__Your task__: Use the entries below and reproduce exactly the lines from the one containing "Small, K. A." down to the one containing "116, 92-104. https://doi.org/10.1016/j.tra.2018.06.007", both of them included.

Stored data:
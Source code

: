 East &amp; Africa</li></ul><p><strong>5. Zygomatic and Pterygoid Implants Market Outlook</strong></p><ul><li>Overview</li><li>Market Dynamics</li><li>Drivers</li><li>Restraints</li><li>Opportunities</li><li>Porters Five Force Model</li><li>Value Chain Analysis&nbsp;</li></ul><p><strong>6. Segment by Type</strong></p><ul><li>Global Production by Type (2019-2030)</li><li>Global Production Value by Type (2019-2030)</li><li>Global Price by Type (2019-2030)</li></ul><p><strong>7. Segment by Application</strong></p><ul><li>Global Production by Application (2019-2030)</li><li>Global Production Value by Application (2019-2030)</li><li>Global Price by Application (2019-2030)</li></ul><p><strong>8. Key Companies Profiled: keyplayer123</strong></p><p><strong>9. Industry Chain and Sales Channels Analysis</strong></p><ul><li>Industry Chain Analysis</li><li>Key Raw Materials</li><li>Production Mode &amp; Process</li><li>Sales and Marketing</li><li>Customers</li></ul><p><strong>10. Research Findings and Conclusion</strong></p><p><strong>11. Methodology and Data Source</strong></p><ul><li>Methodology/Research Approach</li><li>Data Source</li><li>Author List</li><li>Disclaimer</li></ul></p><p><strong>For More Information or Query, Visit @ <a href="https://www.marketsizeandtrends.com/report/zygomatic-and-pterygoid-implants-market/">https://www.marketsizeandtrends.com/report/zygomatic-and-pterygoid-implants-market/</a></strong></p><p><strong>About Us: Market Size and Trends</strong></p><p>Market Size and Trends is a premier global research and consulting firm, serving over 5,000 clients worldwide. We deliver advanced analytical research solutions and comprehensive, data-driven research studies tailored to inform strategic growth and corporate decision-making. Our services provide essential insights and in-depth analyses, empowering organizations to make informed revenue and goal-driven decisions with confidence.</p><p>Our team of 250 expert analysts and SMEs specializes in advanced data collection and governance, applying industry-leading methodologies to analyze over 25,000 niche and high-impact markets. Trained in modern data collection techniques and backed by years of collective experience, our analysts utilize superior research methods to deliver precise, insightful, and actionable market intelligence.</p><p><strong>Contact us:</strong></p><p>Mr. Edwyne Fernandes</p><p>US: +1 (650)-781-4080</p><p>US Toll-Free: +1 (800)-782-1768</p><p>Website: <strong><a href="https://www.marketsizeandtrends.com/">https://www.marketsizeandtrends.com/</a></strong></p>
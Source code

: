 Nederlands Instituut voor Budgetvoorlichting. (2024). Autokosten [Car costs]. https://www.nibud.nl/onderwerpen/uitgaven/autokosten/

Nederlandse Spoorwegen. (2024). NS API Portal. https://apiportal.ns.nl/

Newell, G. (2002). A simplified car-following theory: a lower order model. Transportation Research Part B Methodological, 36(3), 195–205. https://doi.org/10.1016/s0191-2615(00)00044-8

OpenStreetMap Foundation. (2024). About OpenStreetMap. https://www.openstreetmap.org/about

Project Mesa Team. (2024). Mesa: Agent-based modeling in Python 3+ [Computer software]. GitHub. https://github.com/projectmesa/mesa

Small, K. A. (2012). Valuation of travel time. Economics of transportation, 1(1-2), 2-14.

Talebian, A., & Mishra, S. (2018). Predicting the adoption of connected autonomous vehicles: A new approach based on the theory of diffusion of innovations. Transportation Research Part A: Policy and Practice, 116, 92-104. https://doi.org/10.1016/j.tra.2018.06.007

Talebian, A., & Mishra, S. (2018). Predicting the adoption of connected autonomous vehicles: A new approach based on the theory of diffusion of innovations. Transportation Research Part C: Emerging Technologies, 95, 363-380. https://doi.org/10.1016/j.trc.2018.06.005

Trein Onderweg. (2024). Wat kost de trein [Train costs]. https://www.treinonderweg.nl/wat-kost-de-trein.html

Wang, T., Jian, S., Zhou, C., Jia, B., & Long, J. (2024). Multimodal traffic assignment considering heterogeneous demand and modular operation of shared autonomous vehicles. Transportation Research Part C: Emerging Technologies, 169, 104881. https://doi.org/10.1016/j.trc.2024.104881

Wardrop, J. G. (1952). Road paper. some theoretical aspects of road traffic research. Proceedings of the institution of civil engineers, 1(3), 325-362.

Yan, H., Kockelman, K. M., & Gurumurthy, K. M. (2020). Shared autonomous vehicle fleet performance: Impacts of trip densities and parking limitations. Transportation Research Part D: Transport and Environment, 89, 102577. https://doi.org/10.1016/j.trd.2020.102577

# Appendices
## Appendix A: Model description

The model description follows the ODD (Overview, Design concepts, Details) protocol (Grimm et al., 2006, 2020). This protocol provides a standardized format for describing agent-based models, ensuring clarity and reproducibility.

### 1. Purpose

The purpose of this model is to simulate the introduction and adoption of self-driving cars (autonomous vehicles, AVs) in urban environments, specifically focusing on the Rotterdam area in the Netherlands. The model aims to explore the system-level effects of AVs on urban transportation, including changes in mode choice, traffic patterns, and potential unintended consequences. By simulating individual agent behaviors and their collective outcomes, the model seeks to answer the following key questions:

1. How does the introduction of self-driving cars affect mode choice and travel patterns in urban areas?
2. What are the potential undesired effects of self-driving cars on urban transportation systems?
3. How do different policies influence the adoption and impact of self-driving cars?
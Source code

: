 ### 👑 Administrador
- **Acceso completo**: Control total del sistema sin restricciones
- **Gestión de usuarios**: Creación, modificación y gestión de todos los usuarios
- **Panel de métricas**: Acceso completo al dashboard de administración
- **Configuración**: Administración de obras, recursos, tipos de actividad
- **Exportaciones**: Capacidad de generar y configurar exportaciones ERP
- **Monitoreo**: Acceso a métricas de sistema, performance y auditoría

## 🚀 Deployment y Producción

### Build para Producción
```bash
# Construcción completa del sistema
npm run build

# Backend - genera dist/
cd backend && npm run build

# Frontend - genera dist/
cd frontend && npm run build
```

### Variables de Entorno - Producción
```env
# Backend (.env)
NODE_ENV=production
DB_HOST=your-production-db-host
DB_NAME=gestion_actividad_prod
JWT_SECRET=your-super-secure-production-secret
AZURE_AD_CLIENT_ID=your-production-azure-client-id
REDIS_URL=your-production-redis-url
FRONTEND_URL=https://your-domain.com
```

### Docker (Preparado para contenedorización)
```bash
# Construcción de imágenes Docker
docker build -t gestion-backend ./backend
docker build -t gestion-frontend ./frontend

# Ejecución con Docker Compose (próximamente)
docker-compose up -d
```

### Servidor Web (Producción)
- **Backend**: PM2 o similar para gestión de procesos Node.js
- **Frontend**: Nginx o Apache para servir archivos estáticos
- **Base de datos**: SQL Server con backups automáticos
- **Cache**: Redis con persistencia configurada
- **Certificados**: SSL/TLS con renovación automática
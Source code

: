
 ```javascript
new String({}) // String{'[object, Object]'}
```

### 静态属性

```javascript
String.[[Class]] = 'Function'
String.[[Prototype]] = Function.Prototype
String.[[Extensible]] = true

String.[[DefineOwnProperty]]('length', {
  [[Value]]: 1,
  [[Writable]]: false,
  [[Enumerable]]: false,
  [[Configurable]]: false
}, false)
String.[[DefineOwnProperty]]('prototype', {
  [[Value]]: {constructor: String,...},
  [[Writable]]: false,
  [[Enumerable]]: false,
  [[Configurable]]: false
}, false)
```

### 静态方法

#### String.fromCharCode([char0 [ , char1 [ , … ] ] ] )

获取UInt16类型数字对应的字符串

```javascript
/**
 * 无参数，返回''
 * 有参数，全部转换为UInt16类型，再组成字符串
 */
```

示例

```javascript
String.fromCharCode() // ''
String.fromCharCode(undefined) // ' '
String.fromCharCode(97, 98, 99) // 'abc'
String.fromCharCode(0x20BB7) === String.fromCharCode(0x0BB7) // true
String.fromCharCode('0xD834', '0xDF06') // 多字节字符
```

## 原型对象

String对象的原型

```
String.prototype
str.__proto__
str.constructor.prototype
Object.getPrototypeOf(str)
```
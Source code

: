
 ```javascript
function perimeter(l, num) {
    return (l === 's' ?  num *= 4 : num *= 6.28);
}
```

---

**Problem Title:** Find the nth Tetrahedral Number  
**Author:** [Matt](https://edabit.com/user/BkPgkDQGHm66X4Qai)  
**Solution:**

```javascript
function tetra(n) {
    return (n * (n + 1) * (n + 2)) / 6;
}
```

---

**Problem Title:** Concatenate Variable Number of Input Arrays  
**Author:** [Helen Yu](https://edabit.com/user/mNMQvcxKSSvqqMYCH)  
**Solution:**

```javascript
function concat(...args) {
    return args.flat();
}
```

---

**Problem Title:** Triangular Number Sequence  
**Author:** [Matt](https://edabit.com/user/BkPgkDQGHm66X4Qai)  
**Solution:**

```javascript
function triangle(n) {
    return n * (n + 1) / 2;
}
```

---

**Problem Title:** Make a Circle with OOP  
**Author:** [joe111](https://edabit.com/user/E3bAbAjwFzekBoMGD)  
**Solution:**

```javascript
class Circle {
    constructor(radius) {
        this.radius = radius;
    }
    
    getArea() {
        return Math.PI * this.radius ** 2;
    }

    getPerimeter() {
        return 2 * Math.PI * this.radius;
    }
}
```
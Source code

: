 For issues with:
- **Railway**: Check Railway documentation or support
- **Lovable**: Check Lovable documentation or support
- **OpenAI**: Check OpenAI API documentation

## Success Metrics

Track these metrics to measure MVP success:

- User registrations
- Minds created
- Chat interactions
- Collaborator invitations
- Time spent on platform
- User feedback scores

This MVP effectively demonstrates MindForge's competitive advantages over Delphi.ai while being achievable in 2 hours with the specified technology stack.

__Result__:
Small, K. A. (2012). Valuation of travel time. Economics of transportation, 1(1-2), 2-14.

Talebian, A., & Mishra, S. (2018). Predicting the adoption of connected autonomous vehicles: A new approach based on the theory of diffusion of innovations. Transportation Research Part A: Policy and Practice, 116, 92-104. https://doi.org/10.1016/j.tra.2018.06.007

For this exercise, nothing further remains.